Peter remarks in his blog that write scaling can be a serious problem regarding MySQL replication (especially replication delay) since the replication works single threaded which means only one CPU on the slave side may effectively process the incoming replication data which is a problem, if the master is a e.g. a 8 core system with 20 hard drives:
http://www.mysqlperformanceblog.com/2006/07/07/thoughts-on-m ysql-replication/
Now, we exactly ran into this problem recently while inserting 220 million rows of stock realtime data each day into our so called “intraday” tables - which means that the data is cleared every night and only a small amount of historic data is written to some other tables.
The beginning of each day is no problem since the intraday tables are empty and both INSERTs and UPDATESs are fast of course. As tables get filled the slave significantly falls back to a peak of 1 hour!! delay.

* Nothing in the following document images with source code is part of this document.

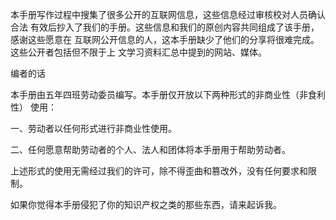 本手册写作过程中搜集了很多公开的互联网信息，这些信息经过审核校对人员确认合法 有效后抄入了我们的手册。这些信息和我们的原创内容共同组成了该手册，感谢这些愿意在 互联网公开信息的人，这本手册缺少了他们的分享将很难完成。这些公开者包括但不限于上 文学习资料汇总中提到的网站、媒体。

编者的话

本手册由五年四班劳动委员编写。本手册仅开放以下两种形式的非商业性（非食利性） 使用：

一、劳动者以任何形式进行非商业性使用。

二、任何愿意帮助劳动者的个人、法人和团体将本手册用于帮助劳动者。

上述形式的使用无需经过我们的许可，除不得歪曲和篡改外，没有任何要求和限制。

如果你觉得本手册侵犯了你的知识产权之类的那些东西，请来起诉我。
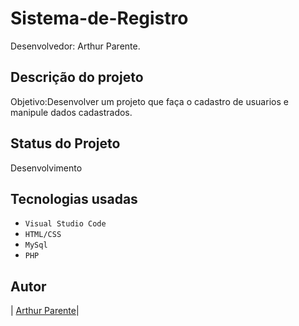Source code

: # Sistema-de-Registro

Desenvolvedor: Arthur Parente.

## Descrição do projeto

Objetivo:Desenvolver um projeto que faça o cadastro de usuarios e manipule dados cadastrados. 

## Status do Projeto

Desenvolvimento

## Tecnologias usadas

- `Visual Studio Code`
- `HTML/CSS`
- `MySql`
- `PHP`

## Autor

| [Arthur Parente</sub>](https://github.com/arthurparente26)|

Both machines have identical hardware (4 disks RAID 10, dual core xeon, 8 GB RAM, mysql 4.0). Tables are InnoDB, manually partitioned by MOD’ing integer primary keys and quite small in row size:
Into these types of tables, bulk inserts are executed:
CREATE TABLE intraday_0 ( instruments_id int(10) unsigned NOT NULL default ‘0’, hour tinyint(2) unsigned zerofill NOT NULL default ‘00’, minute tinyint(2) unsigned zerofill NOT NULL default ‘00’, second tinyint(2) unsigned zerofill NOT NULL default ‘00’, bid float unsigned NOT NULL default ‘0’, KEY instruments_id (instruments_id,hour,minute)) TYPE=InnoDB;
These types of tables are constantly updated with the most recent values:
CREATE TABLE snapshot_0 ( instruments_id int(10) unsigned NOT NULL default ‘0’, date date NOT NULL default ‘0000-00-00’, bid float unsigned NOT NULL default ‘0’, bid_high float unsigned NOT NULL default ‘0’, bid_low float unsigned NOT NULL default ‘0’, bid_open float unsigned NOT NULL default ‘0’, bid_close float unsigned NOT NULL default ‘0’, bid_trend enum(‘up’,‘down’,‘inv’) NOT NULL default ‘inv’, bid_time time NOT NULL default ‘00:00:00’, ask float unsigned NOT NULL default ‘0’, ask_high float unsigned NOT NULL default ‘0’, ask_low float unsigned NOT NULL default ‘0’, ask_open float unsigned NOT NULL default ‘0’, ask_close float unsigned NOT NULL default ‘0’, ask_trend enum(‘up’,‘down’,‘inv’) NOT NULL default ‘inv’, ask_time time NOT NULL default ‘00:00:00’, last float unsigned NOT NULL default ‘0’, last_high float unsigned NOT NULL default ‘0’, last_low float unsigned NOT NULL default ‘0’, last_open float unsigned NOT NULL default ‘0’, last_close float unsigned NOT NULL default ‘0’, last_trend enum(‘up’,‘down’,‘inv’) NOT NULL default ‘inv’, last_time time NOT NULL default ‘00:00:00’, volume_last_unit bigint(20) unsigned NOT NULL default ‘0’, volume_cumulative_unit bigint(20) unsigned NOT NULL default ‘0’, volume_cumulative_price bigint(20) unsigned NOT NULL default ‘0’, PRIMARY KEY (instruments_id)) ENGINE=InnoDB;
InnoDB settings:
innodb_data_home_dir = /var/lib/mysqlinnodb_data_file_path = ibdata1:60Ginnodb_log_file_size = 2000Minnodb_log_buffer_size = 8Minnodb_buffer_pool_size = 1800Minnodb_additional_mem_pool_size = 16Minnodb_file_io_threads = 4innodb_lock_wait_timeout = 50innodb_flush_log_at_trx_commit = 0innodb_flush_method = O_DIRECT
To solve this problem I am considering the following two solutions:
- Set up a true master-master replication and distribute the write load among two servers: each server receives half of all inserts / updates
- In this case the replication thread of both servers would only need to insert / update half of the data - am I right? )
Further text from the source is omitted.